RBI’s decision was announced when the six-month moratorium offered on Equated Monthly Installment (EMI) ended on August 31st this year. This means loan repayments would have begun from September 1st. Borrowers who chose the 6-month moratorium can repay it at one go or request lenders to add on to existing EMIs. They also have the option to convert interest accrued throughout the moratorium period into a different loan.

Apart from this, borrowers can retain their EMI as it is whereas the loan tenure can be extended. According to experts, borrowers must aim to pre-pay existing EMIs as soon as the next 12 months to do away with any additional debt expenses. Individual borrowers must try to pre-pay six EMIs on top of the existing EMIs through the next 12 months. This can significantly help them in bouncing back as far as the repayment plan is concerned and also get rid of debt much faster.

Impact of Restructuring on Credit History

Before offering any relief with regards to loan restructuring, lenders are most likely to go through your credit history to determine if there is a serious downturn in your credit profile. Once the bank feels comfortable, it will try to restructure your loan. Once they agree to restructure an existing loan, it will show up in your credit history. It will also hurt your credit score. This is still a better choice as compared to the impact of NPA on your credit score. Once your credit score reflects an NPA, it is difficult to bring your credit score back on track. 

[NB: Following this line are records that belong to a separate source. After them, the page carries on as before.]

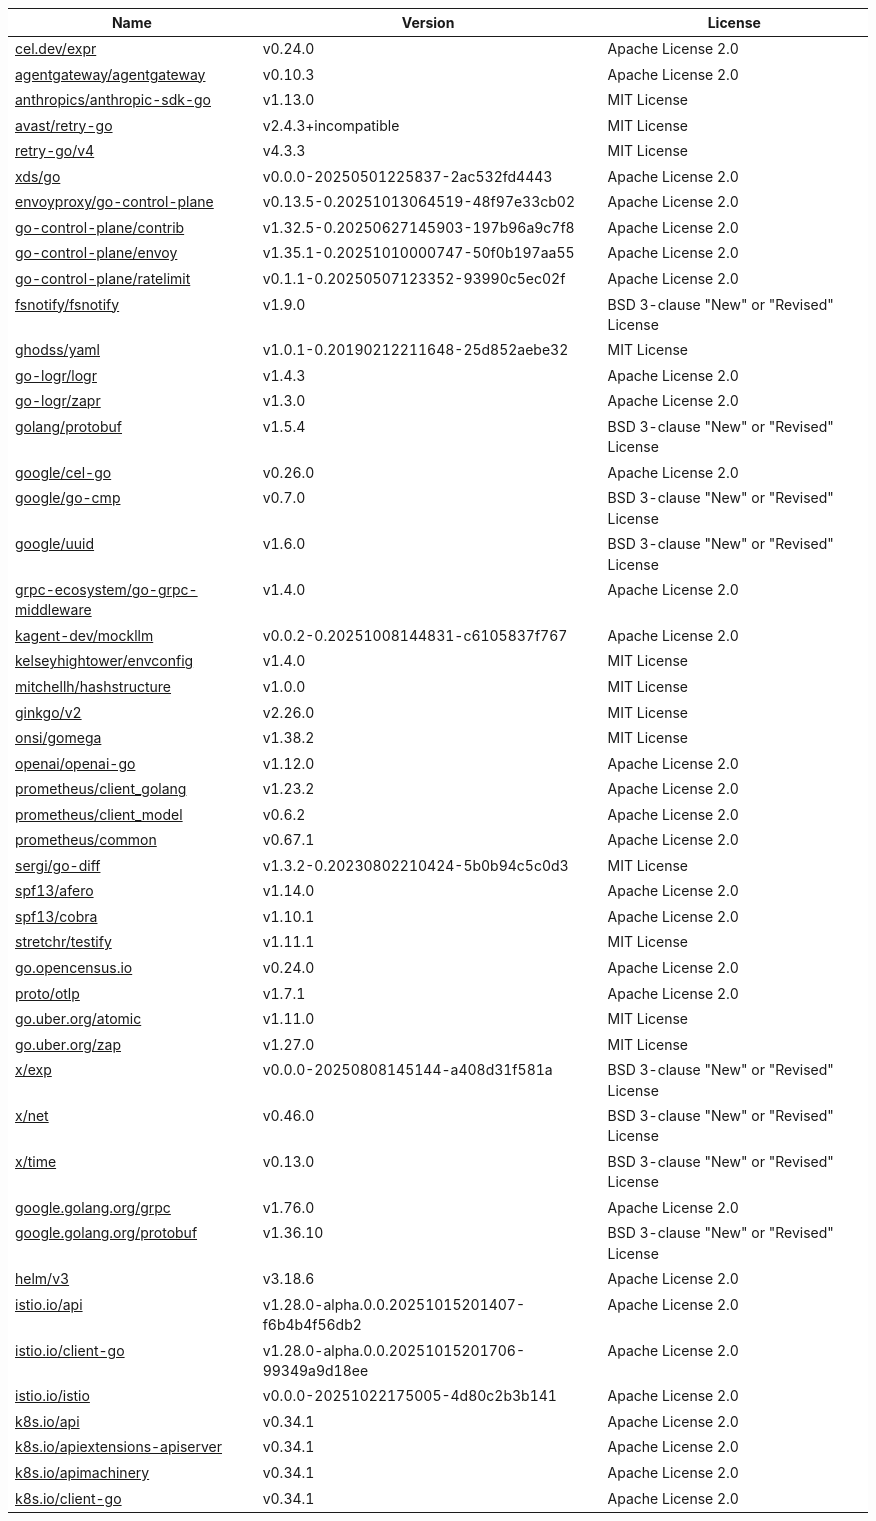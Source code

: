 Name|Version|License
---|---|---
[cel.dev/expr](https://cel.dev/expr)|v0.24.0|Apache License 2.0
[agentgateway/agentgateway](https://github.com/agentgateway/agentgateway)|v0.10.3|Apache License 2.0
[anthropics/anthropic-sdk-go](https://github.com/anthropics/anthropic-sdk-go)|v1.13.0|MIT License
[avast/retry-go](https://github.com/avast/retry-go)|v2.4.3+incompatible|MIT License
[retry-go/v4](https://github.com/avast/retry-go)|v4.3.3|MIT License
[xds/go](https://github.com/cncf/xds)|v0.0.0-20250501225837-2ac532fd4443|Apache License 2.0
[envoyproxy/go-control-plane](https://github.com/envoyproxy/go-control-plane)|v0.13.5-0.20251013064519-48f97e33cb02|Apache License 2.0
[go-control-plane/contrib](https://github.com/envoyproxy/go-control-plane)|v1.32.5-0.20250627145903-197b96a9c7f8|Apache License 2.0
[go-control-plane/envoy](https://github.com/envoyproxy/go-control-plane)|v1.35.1-0.20251010000747-50f0b197aa55|Apache License 2.0
[go-control-plane/ratelimit](https://github.com/envoyproxy/go-control-plane)|v0.1.1-0.20250507123352-93990c5ec02f|Apache License 2.0
[fsnotify/fsnotify](https://github.com/fsnotify/fsnotify)|v1.9.0|BSD 3-clause "New" or "Revised" License
[ghodss/yaml](https://github.com/ghodss/yaml)|v1.0.1-0.20190212211648-25d852aebe32|MIT License
[go-logr/logr](https://github.com/go-logr/logr)|v1.4.3|Apache License 2.0
[go-logr/zapr](https://github.com/go-logr/zapr)|v1.3.0|Apache License 2.0
[golang/protobuf](https://github.com/golang/protobuf)|v1.5.4|BSD 3-clause "New" or "Revised" License
[google/cel-go](https://github.com/google/cel-go)|v0.26.0|Apache License 2.0
[google/go-cmp](https://github.com/google/go-cmp)|v0.7.0|BSD 3-clause "New" or "Revised" License
[google/uuid](https://github.com/google/uuid)|v1.6.0|BSD 3-clause "New" or "Revised" License
[grpc-ecosystem/go-grpc-middleware](https://github.com/grpc-ecosystem/go-grpc-middleware)|v1.4.0|Apache License 2.0
[kagent-dev/mockllm](https://github.com/kagent-dev/mockllm)|v0.0.2-0.20251008144831-c6105837f767|Apache License 2.0
[kelseyhightower/envconfig](https://github.com/kelseyhightower/envconfig)|v1.4.0|MIT License
[mitchellh/hashstructure](https://github.com/mitchellh/hashstructure)|v1.0.0|MIT License
[ginkgo/v2](https://github.com/onsi/ginkgo)|v2.26.0|MIT License
[onsi/gomega](https://github.com/onsi/gomega)|v1.38.2|MIT License
[openai/openai-go](https://github.com/openai/openai-go)|v1.12.0|Apache License 2.0
[prometheus/client_golang](https://github.com/prometheus/client_golang)|v1.23.2|Apache License 2.0
[prometheus/client_model](https://github.com/prometheus/client_model)|v0.6.2|Apache License 2.0
[prometheus/common](https://github.com/prometheus/common)|v0.67.1|Apache License 2.0
[sergi/go-diff](https://github.com/sergi/go-diff)|v1.3.2-0.20230802210424-5b0b94c5c0d3|MIT License
[spf13/afero](https://github.com/spf13/afero)|v1.14.0|Apache License 2.0
[spf13/cobra](https://github.com/spf13/cobra)|v1.10.1|Apache License 2.0
[stretchr/testify](https://github.com/stretchr/testify)|v1.11.1|MIT License
[go.opencensus.io](https://go.opencensus.io)|v0.24.0|Apache License 2.0
[proto/otlp](https://go.opentelemetry.io/proto/otlp)|v1.7.1|Apache License 2.0
[go.uber.org/atomic](https://go.uber.org/atomic)|v1.11.0|MIT License
[go.uber.org/zap](https://go.uber.org/zap)|v1.27.0|MIT License
[x/exp](https://golang.org/x/exp)|v0.0.0-20250808145144-a408d31f581a|BSD 3-clause "New" or "Revised" License
[x/net](https://golang.org/x/net)|v0.46.0|BSD 3-clause "New" or "Revised" License
[x/time](https://golang.org/x/time)|v0.13.0|BSD 3-clause "New" or "Revised" License
[google.golang.org/grpc](https://google.golang.org/grpc)|v1.76.0|Apache License 2.0
[google.golang.org/protobuf](https://google.golang.org/protobuf)|v1.36.10|BSD 3-clause "New" or "Revised" License
[helm/v3](https://helm.sh/helm/v3)|v3.18.6|Apache License 2.0
[istio.io/api](https://istio.io/api)|v1.28.0-alpha.0.0.20251015201407-f6b4b4f56db2|Apache License 2.0
[istio.io/client-go](https://istio.io/client-go)|v1.28.0-alpha.0.0.20251015201706-99349a9d18ee|Apache License 2.0
[istio.io/istio](https://istio.io/istio)|v0.0.0-20251022175005-4d80c2b3b141|Apache License 2.0
[k8s.io/api](https://k8s.io/api)|v0.34.1|Apache License 2.0
[k8s.io/apiextensions-apiserver](https://k8s.io/apiextensions-apiserver)|v0.34.1|Apache License 2.0
[k8s.io/apimachinery](https://k8s.io/apimachinery)|v0.34.1|Apache License 2.0
[k8s.io/client-go](https://k8s.io/client-go)|v0.34.1|Apache License 2.0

Additional Reading: Key Points To Know About SBI Loan Restructuring

The Bottom Line

The success of loan restructuring is primarily dependent on how creatively the lenders can implement it. It is also to be seen how well the economic activities restart and consumer demand jumps back to pre-COVID levels. The slower the income generation and economic restoration, the elongated the pain of borrowers who are impacted by COVID. 

RBI and also the government must take requisite steps as far as capitalization of PSU banks is concerned. This will help them to focus on offering relief to various beneficiaries instead of worrying about exceeding their capital thresholds due to increasing NPA.